A fronteggiare la deriva dei principi e valori cristiani d'Occidente non era, secondo Chesterton, il mondo politico diplomatico ed istituzionale ma due personaggi che incarnavano il senso comune ed il desiderio di lottare per la verità e la difesa della legge naturale: un coraggioso marinaio irlandese, Patrick Dalroy, e un oste, Humphrey Pumph, titolare dell'insegna della "Vecchia Nave", che diventerà l'Osteria Volante. La fine dell'Isola degli Ulivi è decretata da quell'audace ed impertinente marinaio, che non accetta di negoziare in quel modo la pace per l'Europa e che sradica quegli ulivi, simboli illusori di una pace traditrice ed inerme e che fronteggiando i responsabili politici e culturali di quei patti meschini innalza il proprio ramoscello d'ulivo sulle loro teste: "Ecco il mio ramoscello d'ulivo – disse Dalroy, facendo vacillare l'albero sradicato che si abbatté sull'intera adunanza- un ramoscello d'ulivo più glorioso della mia spada ed anche più pesante…Adesso me ne posso andare. Ho visto qualcosa, oggi, che è peggio della morte: si chiama Pace". Dalroy aveva sentito aleggiare apparenti riflessioni, che oggigiorno potrebbero richiamare all'omologazione forzata del Pensiero Unico: "Penso che ormai un unico pensiero ci accomuni…penso che ormai tutti noi convergiamo su un'unica idea: la pace deve essere radicale quanto la guerra". Secondo lo scrittore cattolico londinese l'osteria volante rappresentava l'ultima estrema difesa, un grande valoroso baluardo contro il fiume dell'illogicità umana che continuava imperterrito il suo corso. 

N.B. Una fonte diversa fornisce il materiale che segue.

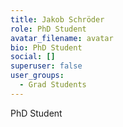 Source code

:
 ```yaml
---
title: Jakob Schröder
role: PhD Student
avatar_filename: avatar
bio: PhD Student
social: []
superuser: false
user_groups:
  - Grad Students
---
```

PhD Student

Nel 1914 aveva inoltre paventato il pericolo di un falso ecumenismo, come aveva evidenziato nelle parole di Lord Ivywood: "La nostra è un'epoca in cui gli uomini si rendono conto che ogni credo contiene anche per gli altri tesori immensi, che ogni religione ha un segreto per i suoi vicini…se dunque è vero che noi occidentali abbiamo portato qualche lume all'Islam per quello che riguarda valori preziosi come la pace e l'ordine, perché non dire che l'Islam, in cambio, porterà la pace in migliaia di focolari domestici incoraggiandoci ad abolire le calamità che tanto ha fatto per traviare e snaturare le virtù della Cristianità occidentale?". Non voglio prolungarmi oltre nella descrizione di questo incredibile ed attualissimo romanzo, anche per non togliere il fascino della lettura a tutti coloro che non lo conoscessero. Desidero solamente prospettare, con Chesterton, che questa de-cristianizzazione dell'Europa non porterà ad alcun frutto positivo. Chesterton l'aveva denunciato più di un secolo fa e la difesa del sacro vino (simboleggiato dal barilotto di rhum portato in giro come vessillo anti-islam da Patrick Dalroy e da Humphrey Pump) è ancora sotto i nostri occhi ad ammonirci ed a chiederci: "Cosa stiamo facendo? Stiamo difendendo la Vecchia Nave, l'Osteria Volante?".